Output the data below line for line, exactly, up to and including the line where "Параметр компилятора [/Zo" appears.

══════════

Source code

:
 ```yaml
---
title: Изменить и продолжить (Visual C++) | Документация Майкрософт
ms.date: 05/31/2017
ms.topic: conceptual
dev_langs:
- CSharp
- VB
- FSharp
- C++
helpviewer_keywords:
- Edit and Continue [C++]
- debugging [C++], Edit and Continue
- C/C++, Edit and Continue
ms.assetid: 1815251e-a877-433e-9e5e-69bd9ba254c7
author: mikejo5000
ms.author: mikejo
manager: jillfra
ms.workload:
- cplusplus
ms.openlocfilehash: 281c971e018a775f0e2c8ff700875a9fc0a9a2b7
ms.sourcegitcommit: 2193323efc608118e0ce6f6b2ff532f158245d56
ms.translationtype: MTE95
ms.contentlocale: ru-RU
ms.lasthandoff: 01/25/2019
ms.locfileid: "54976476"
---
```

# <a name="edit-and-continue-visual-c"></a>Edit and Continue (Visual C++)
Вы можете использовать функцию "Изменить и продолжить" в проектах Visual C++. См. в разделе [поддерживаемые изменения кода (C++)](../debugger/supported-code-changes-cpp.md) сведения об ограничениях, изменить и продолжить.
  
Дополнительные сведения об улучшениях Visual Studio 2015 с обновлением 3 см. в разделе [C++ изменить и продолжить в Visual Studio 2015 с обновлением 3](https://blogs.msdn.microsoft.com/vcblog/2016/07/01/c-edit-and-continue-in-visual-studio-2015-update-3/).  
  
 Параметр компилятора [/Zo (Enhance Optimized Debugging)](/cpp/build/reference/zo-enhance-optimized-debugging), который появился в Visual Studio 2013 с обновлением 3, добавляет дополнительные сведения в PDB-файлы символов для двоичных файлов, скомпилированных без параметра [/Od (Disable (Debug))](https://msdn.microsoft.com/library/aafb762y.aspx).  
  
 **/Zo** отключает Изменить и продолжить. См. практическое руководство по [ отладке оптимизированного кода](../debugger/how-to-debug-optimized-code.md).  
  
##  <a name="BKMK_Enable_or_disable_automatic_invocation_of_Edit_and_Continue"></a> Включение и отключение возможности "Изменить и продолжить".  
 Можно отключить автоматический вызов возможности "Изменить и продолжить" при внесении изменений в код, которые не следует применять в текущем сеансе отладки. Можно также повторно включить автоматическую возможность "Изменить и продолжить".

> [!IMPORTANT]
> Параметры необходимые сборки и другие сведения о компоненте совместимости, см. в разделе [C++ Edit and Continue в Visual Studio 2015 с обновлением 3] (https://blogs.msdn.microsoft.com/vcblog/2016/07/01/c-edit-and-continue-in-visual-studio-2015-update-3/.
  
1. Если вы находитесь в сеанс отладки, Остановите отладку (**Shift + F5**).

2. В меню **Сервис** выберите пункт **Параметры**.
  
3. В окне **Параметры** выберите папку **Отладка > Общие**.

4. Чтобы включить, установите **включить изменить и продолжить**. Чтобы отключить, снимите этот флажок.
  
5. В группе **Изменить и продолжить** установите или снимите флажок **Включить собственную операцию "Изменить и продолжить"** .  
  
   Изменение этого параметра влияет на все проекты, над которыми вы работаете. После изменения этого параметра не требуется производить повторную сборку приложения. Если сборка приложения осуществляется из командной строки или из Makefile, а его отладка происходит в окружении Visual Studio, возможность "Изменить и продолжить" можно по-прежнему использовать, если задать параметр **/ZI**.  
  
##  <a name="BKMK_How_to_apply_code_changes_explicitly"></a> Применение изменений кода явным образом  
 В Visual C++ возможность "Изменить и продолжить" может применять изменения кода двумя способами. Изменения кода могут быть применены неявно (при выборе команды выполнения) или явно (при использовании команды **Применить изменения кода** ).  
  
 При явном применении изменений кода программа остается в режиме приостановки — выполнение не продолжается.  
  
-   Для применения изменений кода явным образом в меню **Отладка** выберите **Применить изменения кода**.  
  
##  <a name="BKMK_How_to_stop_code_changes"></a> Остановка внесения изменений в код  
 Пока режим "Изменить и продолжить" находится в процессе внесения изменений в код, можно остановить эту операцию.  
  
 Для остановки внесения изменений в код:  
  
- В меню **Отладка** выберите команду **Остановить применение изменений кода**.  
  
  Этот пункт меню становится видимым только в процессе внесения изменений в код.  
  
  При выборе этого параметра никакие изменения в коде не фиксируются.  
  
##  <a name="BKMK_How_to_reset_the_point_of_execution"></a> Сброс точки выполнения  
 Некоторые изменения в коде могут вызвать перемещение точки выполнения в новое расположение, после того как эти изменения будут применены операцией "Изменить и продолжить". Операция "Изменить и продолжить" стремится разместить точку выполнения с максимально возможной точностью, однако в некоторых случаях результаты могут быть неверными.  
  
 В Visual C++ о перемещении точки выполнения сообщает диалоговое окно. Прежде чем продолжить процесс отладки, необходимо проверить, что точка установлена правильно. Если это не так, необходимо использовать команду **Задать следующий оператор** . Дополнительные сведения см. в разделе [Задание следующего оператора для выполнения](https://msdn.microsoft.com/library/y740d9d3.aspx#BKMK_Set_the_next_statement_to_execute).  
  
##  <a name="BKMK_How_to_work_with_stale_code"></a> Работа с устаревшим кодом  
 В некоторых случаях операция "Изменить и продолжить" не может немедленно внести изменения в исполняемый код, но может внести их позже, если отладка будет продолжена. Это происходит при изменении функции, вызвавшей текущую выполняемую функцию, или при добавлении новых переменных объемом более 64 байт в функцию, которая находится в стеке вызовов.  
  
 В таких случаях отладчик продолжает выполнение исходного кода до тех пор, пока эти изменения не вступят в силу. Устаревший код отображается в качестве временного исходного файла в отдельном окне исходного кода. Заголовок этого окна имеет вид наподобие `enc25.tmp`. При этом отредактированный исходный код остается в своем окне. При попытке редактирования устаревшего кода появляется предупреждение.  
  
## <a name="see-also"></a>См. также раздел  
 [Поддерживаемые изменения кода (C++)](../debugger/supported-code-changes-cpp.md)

══════════

→ Task answer
Source code

:
 ```yaml
---
title: Изменить и продолжить (Visual C++) | Документация Майкрософт
ms.date: 05/31/2017
ms.topic: conceptual
dev_langs:
- CSharp
- VB
- FSharp
- C++
helpviewer_keywords:
- Edit and Continue [C++]
- debugging [C++], Edit and Continue
- C/C++, Edit and Continue
ms.assetid: 1815251e-a877-433e-9e5e-69bd9ba254c7
author: mikejo5000
ms.author: mikejo
manager: jillfra
ms.workload:
- cplusplus
ms.openlocfilehash: 281c971e018a775f0e2c8ff700875a9fc0a9a2b7
ms.sourcegitcommit: 2193323efc608118e0ce6f6b2ff532f158245d56
ms.translationtype: MTE95
ms.contentlocale: ru-RU
ms.lasthandoff: 01/25/2019
ms.locfileid: "54976476"
---
```

# <a name="edit-and-continue-visual-c"></a>Edit and Continue (Visual C++)
Вы можете использовать функцию "Изменить и продолжить" в проектах Visual C++. См. в разделе [поддерживаемые изменения кода (C++)](../debugger/supported-code-changes-cpp.md) сведения об ограничениях, изменить и продолжить.
  
Дополнительные сведения об улучшениях Visual Studio 2015 с обновлением 3 см. в разделе [C++ изменить и продолжить в Visual Studio 2015 с обновлением 3](https://blogs.msdn.microsoft.com/vcblog/2016/07/01/c-edit-and-continue-in-visual-studio-2015-update-3/).  
  
 Параметр компилятора [/Zo (Enhance Optimized Debugging)](/cpp/build/reference/zo-enhance-optimized-debugging), который появился в Visual Studio 2013 с обновлением 3, добавляет дополнительные сведения в PDB-файлы символов для двоичных файлов, скомпилированных без параметра [/Od (Disable (Debug))](https://msdn.microsoft.com/library/aafb762y.aspx).  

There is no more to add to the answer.